Steve White, a Navy Seal who served in Iraq with Tillman on a previous mission, described him as "one of the most remarkable human beings I've ever met. . . . When a little voice in your head tells you not to do the easiest thing, but the right thing, that's Pat, right in your ear, man."
"1976-2004: that one little dash in there represents a life," added White. "How do we spend our dash?"
Jeff Hechtle grew up with Tillman in San Jose and called him "my best friend." His voice breaking, he read a letter he wrote to Tillman after he heard he had died:
"With all the different distractions around us, how living your beliefs came so easy to you I will never know," he wrote. "One of the most valuable things you taught me is for the most part there is no such a thing as dark or light gray. Decisions in life are either black and white. By trying to find a shade of gray, we only weaken our character. By you always choosing the right color, it strengthened my character."
California Gov. Arnold Schwarzenegger, who was described as Tillman's hero, was represented by his wife, Maria Shriver. After reading a letter from Schwarzenegger, who was unable to attend because he was visiting troops in Germany, Shriver, the daughter of Eunice Kennedy Shriver, read a letter she said she wrote to Tillman after his death.

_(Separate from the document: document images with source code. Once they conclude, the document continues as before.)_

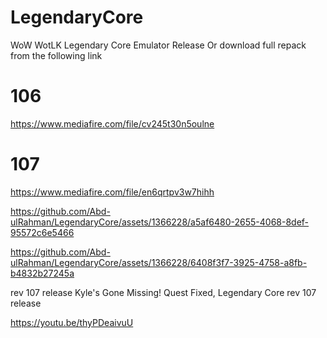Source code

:# LegendaryCore
WoW WotLK Legendary Core Emulator Release
Or download full repack from the following link
# 106
https://www.mediafire.com/file/cv245t30n5oulne

# 107
https://www.mediafire.com/file/en6qrtpv3w7hihh

https://github.com/Abd-ulRahman/LegendaryCore/assets/1366228/a5af6480-2655-4068-8def-95572c6e5466


https://github.com/Abd-ulRahman/LegendaryCore/assets/1366228/6408f3f7-3925-4758-a8fb-b4832b27245a

rev 107 release 
Kyle's Gone Missing! Quest Fixed, Legendary Core rev 107 release

https://youtu.be/thyPDeaivuU

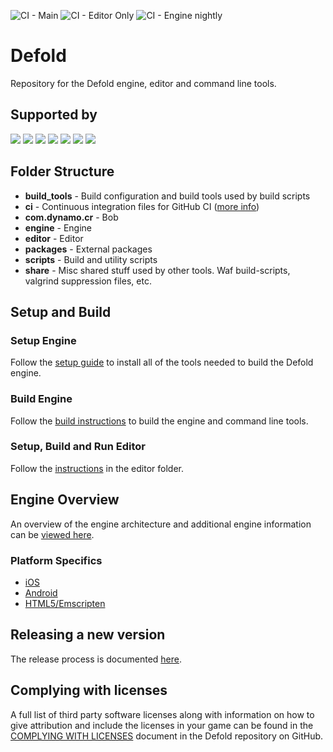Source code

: ![CI - Main](https://github.com/defold/defold/workflows/CI%20-%20Main/badge.svg)
![CI - Editor Only](https://github.com/defold/defold/workflows/CI%20-%20Editor%20Only/badge.svg)
![CI - Engine nightly](https://github.com/defold/defold/workflows/CI%20-%20Engine%20nightly/badge.svg)

# Defold

Repository for the Defold engine, editor and command line tools.

## Supported by
[![](https://defold.com/images/logo/others/king-color.png)](https://www.king.com)
![](https://defold.com/images/spacer32.png)
[![](https://defold.com/images/logo/others/heroiclabs-blue.png)](https://www.heroiclabs.com)
![](https://defold.com/images/spacer32.png)
[![](https://defold.com/images/logo/others/melsoft-black.png)](http://melsoft-games.com/)
![](https://defold.com/images/spacer32.png)
[![](https://defold.com/images/logo/others/gd-logo.png)](http://gamedistribution.com/)

## Folder Structure

* **build_tools** - Build configuration and build tools used by build scripts
* **ci** - Continuous integration files for GitHub CI ([more info](README_CI.md))
* **com.dynamo.cr** - Bob
* **engine** - Engine
* **editor** - Editor
* **packages** - External packages
* **scripts** - Build and utility scripts
* **share** - Misc shared stuff used by other tools. Waf build-scripts, valgrind suppression files, etc.

## Setup and Build

### Setup Engine

Follow the [setup guide](README_SETUP.md) to install all of the tools needed to build the Defold engine.

### Build Engine

Follow the [build instructions](README_BUILD.md) to build the engine and command line tools.

### Setup, Build and Run Editor

Follow the [instructions](editor/README.md) in the editor folder.

## Engine Overview

An overview of the engine architecture and additional engine information can be [viewed here](README_ENGINE.md).

### Platform Specifics

* [iOS](README_IOS.md)
* [Android](README_ANDROID.md)
* [HTML5/Emscripten](README_EMSCRIPTEN.md)

## Releasing a new version

The release process is documented [here](RELEASE.md).

## Complying with licenses

A full list of third party software licenses along with information on how to give attribution and include the licenses in your game can be found in the [COMPLYING WITH LICENSES](/COMPLYING_WITH_LICENSES.md) document in the Defold repository on GitHub.
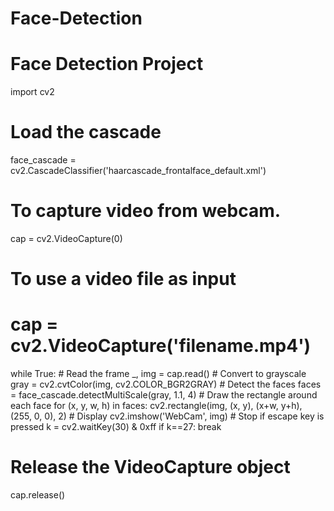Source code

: # Face-Detection
# Face Detection Project

import cv2

# Load the cascade
face_cascade = cv2.CascadeClassifier('haarcascade_frontalface_default.xml')

# To capture video from webcam. 
cap = cv2.VideoCapture(0)
# To use a video file as input 
# cap = cv2.VideoCapture('filename.mp4')

while True:
    # Read the frame
    _, img = cap.read()
    # Convert to grayscale
    gray = cv2.cvtColor(img, cv2.COLOR_BGR2GRAY)
    # Detect the faces
    faces = face_cascade.detectMultiScale(gray, 1.1, 4)
    # Draw the rectangle around each face
    for (x, y, w, h) in faces:
        cv2.rectangle(img, (x, y), (x+w, y+h), (255, 0, 0), 2)
    # Display
    cv2.imshow('WebCam', img)
    # Stop if escape key is pressed
    k = cv2.waitKey(30) & 0xff
    if k==27:
        break
# Release the VideoCapture object
cap.release()
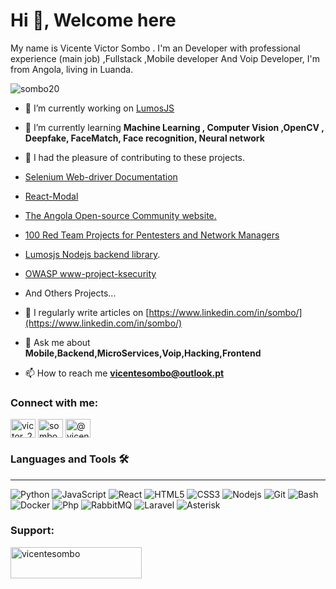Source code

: # Hi 👋, Welcome here 

My name is Vicente Victor Sombo . I'm an Developer with professional experience (main job) ,Fullstack ,Mobile developer And Voip Developer, I'm from Angola, living in Luanda.


<p align="left"> <img src="https://komarev.com/ghpvc/?username=sombo20&label=Profile%20views&color=0e75b6&style=flat" alt="sombo20" /> </p>

- 🔭 I’m currently working on [LumosJS](https://lumosdoc.vercel.app/)

- 🌱 I’m currently learning **Machine Learning , Computer Vision ,OpenCV , Deepfake, FaceMatch, Face recognition, Neural network**

- 👯 I had the pleasure of contributing to these projects.
- [Selenium Web-driver Documentation](https://github.com/SeleniumHQ/seleniumhq.github.io)
- [React-Modal](https://github.com/netojose/react-modal)
- [The Angola Open-source Community website.](https://github.com/angolaosc/aosc.social)
- [100 Red Team Projects for Pentesters and Network Managers](https://github.com/kurogai/100-redteam-projects)
- [Lumosjs Nodejs backend library](https://github.com/lumosjs/lumos).
- [OWASP www-project-ksecurity](https://github.com/OWASP/www-project-ksecurity)
- And Others Projects...

- 📝 I regularly write articles on [https://www.linkedin.com/in/sombo/](https://www.linkedin.com/in/sombo/)

- 💬 Ask me about **Mobile,Backend,MicroServices,Voip,Hacking,Frontend**

- 📫 How to reach me **vicentesombo@outlook.pt**

<h3 align="left">Connect with me:</h3>
<p align="left">
<a href="https://twitter.com/victor_2079" target="blank"><img align="center" src="https://raw.githubusercontent.com/rahuldkjain/github-profile-readme-generator/master/src/images/icons/Social/twitter.svg" alt="victor_2079" height="30" width="40" /></a>
<a href="https://linkedin.com/in/sombo" target="blank"><img align="center" src="https://raw.githubusercontent.com/rahuldkjain/github-profile-readme-generator/master/src/images/icons/Social/linked-in-alt.svg" alt="sombo" height="30" width="40" /></a>
<a href="https://medium.com/@vicentevictorsombo643" target="blank"><img align="center" src="https://raw.githubusercontent.com/rahuldkjain/github-profile-readme-generator/master/src/images/icons/Social/medium.svg" alt="@vicentevictorsombo643" height="30" width="40" /></a>
</p>


### Languages and Tools 🛠 
---
![Python](http://img.shields.io/badge/-Python-3776AB?style=flat-square&logo=python&logoColor=ffffff)
![JavaScript](https://img.shields.io/badge/-JavaScript-%23F7DF1C?style=flat-square&logo=javascript&logoColor=000000&labelColor=%23F7DF1C&color=%23FFCE5A)
![React](https://img.shields.io/badge/-React-61DAFB?style=flat-square&logo=react&logoColor=ffffff)
![HTML5](https://img.shields.io/badge/-HTML5-%23E44D27?style=flat-square&logo=html5&logoColor=ffffff)
![CSS3](https://img.shields.io/badge/-CSS3-%231572B6?style=flat-square&logo=css3)
![Nodejs](https://img.shields.io/badge/-Nodejs-339933?style=flat-square&logo=Node.js&logoColor=ffffff)
![Git](https://img.shields.io/badge/-Git-%23F05032?style=flat-square&logo=git&logoColor=%23ffffff)
![Bash](http://img.shields.io/badge/-Bash-5391FE?style=flat-square&logo=Bash&logoColor=ffffff)
![Docker](http://img.shields.io/badge/-docker-5391FE?style=flat-square&logo=docker&logoColor=ffffff)
![Php](http://img.shields.io/badge/-php-5391FE?style=flat-square&logo=php&logoColor=ffffff)
![RabbitMQ](http://img.shields.io/badge/-RabbitMQ-5391FE?style=flat-square&logo=RabbitMQ&logoColor=ffffff)
![Laravel](http://img.shields.io/badge/-Laravel-5391FE?style=flat-square&logo=Laravel&logoColor=ffffff)
![Asterisk](http://img.shields.io/badge/-Asterisk-5391FE?style=flat-square&logo=Asterisk&logoColor=ffffff)

<h3 align="left">Support:</h3>
<p><a href="https://www.buymeacoffee.com/vicentesombo"> <img align="left" src="https://cdn.buymeacoffee.com/buttons/v2/default-yellow.png" height="50" width="210" alt="vicentesombo" /></a></p><br><br>
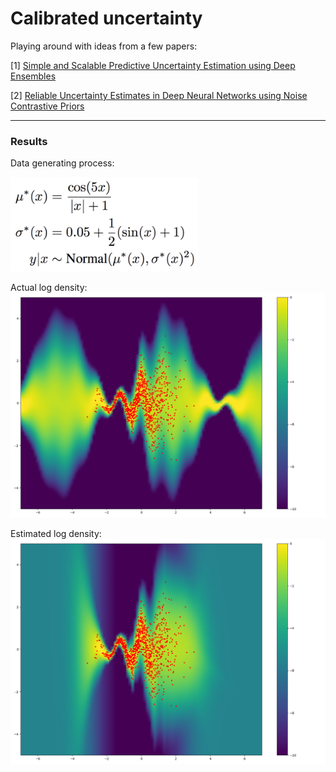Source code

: # Calibrated uncertainty
Playing around with ideas from a few papers:

[1] [Simple and Scalable Predictive Uncertainty Estimation using Deep Ensembles](https://arxiv.org/pdf/1612.01474.pdf)

[2] [Reliable Uncertainty Estimates in Deep Neural Networks using Noise Contrastive Priors](https://arxiv.org/pdf/1807.09289v2.pdf)

---------

### Results

Data generating process:

<img src="https://github.com/apedawi-cs/Calibrated-uncertainty/blob/master/dgp.png" alt="Data generating process" width="300">

Actual log density:
![Actual log density](https://github.com/apedawi-cs/Calibrated-uncertainty/blob/master/logdensity_actual.png)

Estimated log density:
![Estimated log density](https://github.com/apedawi-cs/Calibrated-uncertainty/blob/master/logdensity_estimated.png)
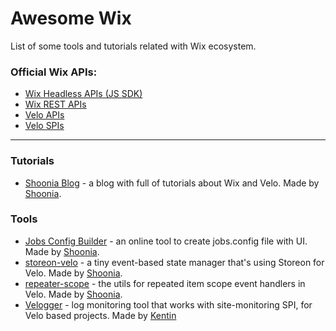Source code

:# Awesome Wix

List of some tools and tutorials related with Wix ecosystem.

### Official Wix APIs:

- [Wix Headless APIs (JS SDK)](https://dev.wix.com/docs/sdk)
- [Wix REST APIs](https://dev.wix.com/docs/rest)
- [Velo APIs](https://www.wix.com/velo/reference/)
- [Velo SPIs](https://www.wix.com/velo/reference/spis/)

---

### Tutorials

- [Shoonia Blog](https://shoonia.site/) - a blog with full of tutorials about Wix and Velo. Made by [Shoonia](https://github.com/shoonia).

### Tools

- [Jobs Config Builder](https://shoonia.github.io/jobs.config/) - an online tool to create jobs.config file with UI. Made by [Shoonia](https://github.com/shoonia).
- [storeon-velo](https://www.npmjs.com/package/storeon-velo) - a tiny event-based state manager that's using Storeon for Velo. Made by [Shoonia](https://github.com/shoonia).
- [repeater-scope](https://www.npmjs.com/package/repeater-scope) - the utils for repeated item scope event handlers in Velo. Made by [Shoonia](https://github.com/shoonia).
- [Velogger](https://velogger.dev/) - log monitoring tool that works with site-monitoring SPI, for Velo based projects. Made by [Kentin]()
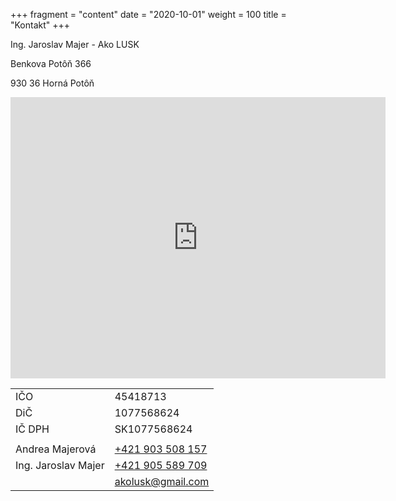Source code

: +++
fragment = "content"
date = "2020-10-01"
weight = 100
title = "Kontakt"
+++

Ing. Jaroslav Majer - Ako LUSK

Benkova Potôň 366

930 36 Horná Potôň

<iframe src="https://www.google.com/maps/embed?pb=!1m14!1m8!1m3!1d10670.152984380831!2d17.5019444!3d48.0419444!3m2!1i1024!2i768!4f13.1!3m3!1m2!1s0x0%3A0x32ce8a022897c524!2sIng.%20Jaroslav%20Majer%20-%20Ako%20LUSK!5e0!3m2!1sen!2ssk!4v1620983639678!5m2!1sen!2ssk" width="600" height="450" style="border:0;" allowfullscreen="" loading="lazy"></iframe>

| | |
| --- | -------- |
| IČO | 45418713 |
| DiČ | 1077568624 |
| IČ DPH | SK1077568624 |
| | |
| Andrea Majerová | [+421 903 508 157](tel:+42190350157) |
| Ing. Jaroslav Majer | [+421 905 589 709](tel:+421905589709) |
| <i class="far fa-envelope"></i> | akolusk@gmail.com |

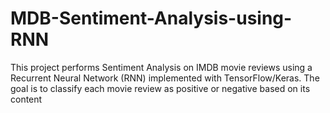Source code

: # MDB-Sentiment-Analysis-using-RNN
This project performs Sentiment Analysis on IMDB movie reviews using a Recurrent Neural Network (RNN) implemented with TensorFlow/Keras. The goal is to classify each movie review as positive or negative based on its content

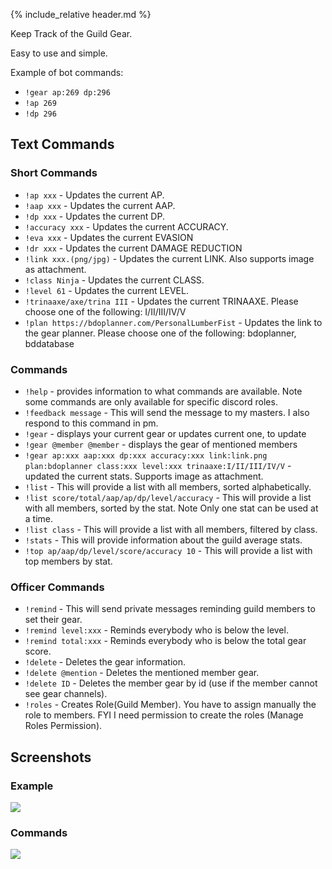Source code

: {% include_relative header.md %}

Keep Track of the Guild Gear.

Easy to use and simple. 

Example of bot commands:
- `!gear ap:269 dp:296`
- `!ap 269`
- `!dp 296`

## Text Commands

<section class='flex col left' >
<section markdown="1">

### Short Commands

- `!ap xxx` - Updates the current AP.
- `!aap xxx` - Updates the current AAP.
- `!dp xxx` - Updates the current DP. 
- `!accuracy xxx` - Updates the current ACCURACY.
- `!eva xxx` - Updates the current EVASION
- `!dr xxx` - Updates the current DAMAGE REDUCTION
- `!link xxx.(png/jpg)` - Updates the current LINK. Also supports image as attachment.
- `!class Ninja` - Updates the current CLASS.
- `!level 61` - Updates the current LEVEL.
- `!trinaaxe/axe/trina III` - Updates the current TRINAAXE. Please choose one of the following: I/II/III/IV/V
- `!plan https://bdoplanner.com/PersonalLumberFist` - Updates the link to the gear planner. Please choose one of the following: bdoplanner, bddatabase

</section>
<section markdown="1">

### Commands

- `!help` - provides information to what commands are available. Note some commands are only available for specific discord roles.
- `!feedback message` - This will send the message to my masters. I also respond to this command in pm.
- `!gear` - displays your current gear or updates current one, to update
- `!gear @member @member` - displays the gear of mentioned members 
- `!gear ap:xxx aap:xxx dp:xxx accuracy:xxx link:link.png plan:bdoplanner class:xxx level:xxx trinaaxe:I/II/III/IV/V` - updated the current stats. Supports image as attachment.
- `!list` - This will provide a list with all members, sorted alphabetically.
- `!list score/total/aap/ap/dp/level/accuracy` - This will provide a list with all members, sorted by the stat. Note Only one stat can be used at a time.
- `!list class` - This will provide a list with all members, filtered by class.
- `!stats` - This will provide information about the guild average stats.
- `!top ap/aap/dp/level/score/accuracy 10` - This will provide a list with top members by stat.

</section>
<section markdown="1">

### Officer Commands

- `!remind` - This will send private messages reminding guild members to set their gear.
- `!remind level:xxx` - Reminds everybody who is below the level.
- `!remind total:xxx` - Reminds everybody who is below the total gear score.
- `!delete` - Deletes the gear information.
- `!delete @mention` - Deletes the mentioned member gear.
- `!delete ID` - Deletes the member gear by id (use if the member cannot see gear channels).
- `!roles` - Creates Role(Guild Member). You have to assign manually the role to members. FYI I need permission to create the roles (Manage Roles Permission).

</section>
</section>

## Screenshots

<section class='flex col'>
<section markdown="1">

### Example

<img src='https://media.discordapp.net/attachments/435789412974985217/436509845282095115/unknown.png' class='zoom'/>

</section>
<section markdown="1">

### Commands

<img src='https://cdn.discordapp.com/attachments/223778593711456256/461462400068091915/unknown.png' class='zoom'/>

</section>
</section>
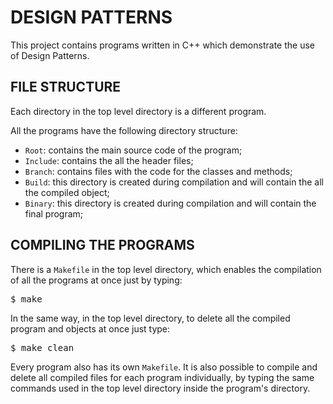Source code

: # DESIGN PATTERNS

This project contains programs written in C++  which demonstrate the use of Design Patterns.

## FILE STRUCTURE

Each directory in the top level directory is a different program.

All the programs have the following directory structure:

* `Root`: contains the main source code of the program;
* `Include`: contains the all the header files;
* `Branch`: contains files with the code for the classes and methods;
* `Build`: this directory is created during compilation and will contain the all the compiled object;
* `Binary`: this directory is created during compilation and will contain the final program;


## COMPILING THE PROGRAMS

There is a `Makefile` in the top level directory, which enables the compilation of all the programs at once just by typing:

<pre>
$ make
</pre>

In the same way, in the top level directory, to delete all the compiled program and objects at once  just type:

<pre>
$ make clean
</pre>

Every program also has its own `Makefile`. It is also possible to compile and delete all compiled files for each program individually, by typing the same commands used in the top level directory inside the program's directory.
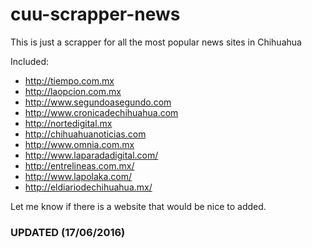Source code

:# cuu-scrapper-news
This is just a scrapper for all the most popular news sites in Chihuahua

Included:

* http://tiempo.com.mx
* http://laopcion.com.mx
* http://www.segundoasegundo.com
* http://www.cronicadechihuahua.com
* http://nortedigital.mx
* http://chihuahuanoticias.com
* http://www.omnia.com.mx
* http://www.laparadadigital.com/
* http://entrelineas.com.mx/
* http://www.lapolaka.com/
* http://eldiariodechihuahua.mx/

Let me know if there is a website that would be nice to added.

### UPDATED (17/06/2016)
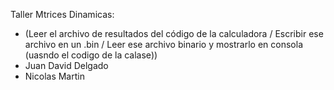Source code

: Taller Mtrices Dinamicas:
+ (Leer el archivo de resultados del código de la calculadora / Escribir ese archivo en un .bin / Leer ese archivo binario y mostrarlo en consola (uasndo el codigo de la calase))
+ Juan David Delgado 
+ Nicolas Martin



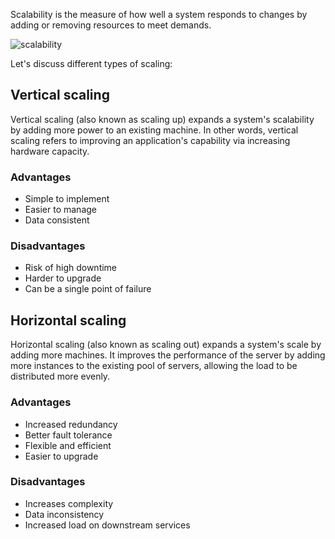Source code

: Scalability is the measure of how well a system responds to changes by adding or removing resources to meet demands.

![scalability](https://raw.githubusercontent.com/karanpratapsingh/portfolio/master/public/static/courses/system-design/chapter-I/scalability/scalability.png)

Let's discuss different types of scaling:

## [](https://kps.hashnode.dev/system-design-the-complete-course?ref=dailydev#heading-vertical-scaling "Permalink")Vertical scaling

Vertical scaling (also known as scaling up) expands a system's scalability by adding more power to an existing machine. In other words, vertical scaling refers to improving an application's capability via increasing hardware capacity.

### [](https://kps.hashnode.dev/system-design-the-complete-course?ref=dailydev#heading-advantages "Permalink")Advantages

- Simple to implement
- Easier to manage
- Data consistent

### [](https://kps.hashnode.dev/system-design-the-complete-course?ref=dailydev#heading-disadvantages "Permalink")Disadvantages

- Risk of high downtime
- Harder to upgrade
- Can be a single point of failure

## [](https://kps.hashnode.dev/system-design-the-complete-course?ref=dailydev#heading-horizontal-scaling "Permalink")Horizontal scaling

Horizontal scaling (also known as scaling out) expands a system's scale by adding more machines. It improves the performance of the server by adding more instances to the existing pool of servers, allowing the load to be distributed more evenly.

### [](https://kps.hashnode.dev/system-design-the-complete-course?ref=dailydev#heading-advantages "Permalink")Advantages

- Increased redundancy
- Better fault tolerance
- Flexible and efficient
- Easier to upgrade

### [](https://kps.hashnode.dev/system-design-the-complete-course?ref=dailydev#heading-disadvantages "Permalink")Disadvantages

- Increases complexity
- Data inconsistency
- Increased load on downstream services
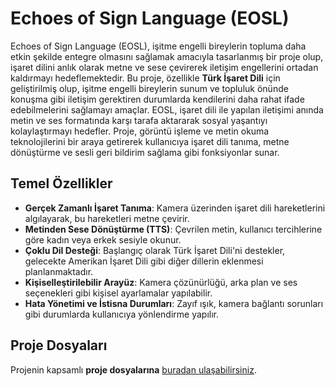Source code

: # Echoes of Sign Language (EOSL)

Echoes of Sign Language (EOSL), işitme engelli bireylerin topluma daha etkin şekilde entegre olmasını sağlamak amacıyla tasarlanmış bir proje olup, işaret dilini anlık olarak metne ve sese çevirerek iletişim engellerini ortadan kaldırmayı hedeflemektedir. Bu proje, özellikle **Türk İşaret Dili** için geliştirilmiş olup, işitme engelli bireylerin sunum ve topluluk önünde konuşma gibi iletişim gerektiren durumlarda kendilerini daha rahat ifade edebilmelerini sağlamayı amaçlar. EOSL, işaret dili ile yapılan iletişimi anında metin ve ses formatında karşı tarafa aktararak sosyal yaşantıyı kolaylaştırmayı hedefler. Proje, görüntü işleme ve metin okuma teknolojilerini bir araya getirerek kullanıcıya işaret dili tanıma, metne dönüştürme ve sesli geri bildirim sağlama gibi fonksiyonlar sunar. 

## Temel Özellikler

- **Gerçek Zamanlı İşaret Tanıma**: Kamera üzerinden işaret dili hareketlerini algılayarak, bu hareketleri metne çevirir.
- **Metinden Sese Dönüştürme (TTS)**: Çevrilen metin, kullanıcı tercihlerine göre kadın veya erkek sesiyle okunur.
- **Çoklu Dil Desteği**: Başlangıç olarak Türk İşaret Dili'ni destekler, gelecekte Amerikan İşaret Dili gibi diğer dillerin eklenmesi planlanmaktadır.
- **Kişiselleştirilebilir Arayüz**: Kamera çözünürlüğü, arka plan ve ses seçenekleri gibi kişisel ayarlamalar yapılabilir.
- **Hata Yönetimi ve İstisna Durumları**: Zayıf ışık, kamera bağlantı sorunları gibi durumlarda kullanıcıya yönlendirme yapılır.

## Proje Dosyaları

Projenin kapsamlı **proje dosyalarına** [buradan ulaşabilirsiniz](https://drive.google.com/file/d/15EZXmzP0ZmsjDtnKt3NRyzHfXPVbAT2m/view).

"Pat, 43 years ago, in his inaugural address, my uncle, President John F. Kennedy, speaking for his generation . . . made a suggestion to all generations: Ask not what your country can do for you, ask what you can do for your country," said Shriver. "By your deeds, by the choices you made, Pat, you and so many other young Americans have lived those words."
Sen. John McCain (R-Ariz.), said Tillman led by example.
"Pat's best service to us all was to remind us what courage really looks like," he said.
Tillman's family asked that donations be sent to the Pat Tillman Foundation, P.O. Box 20053, San Jose, Calif., 95160.
Researcher Karl Evanzz contributed to this report.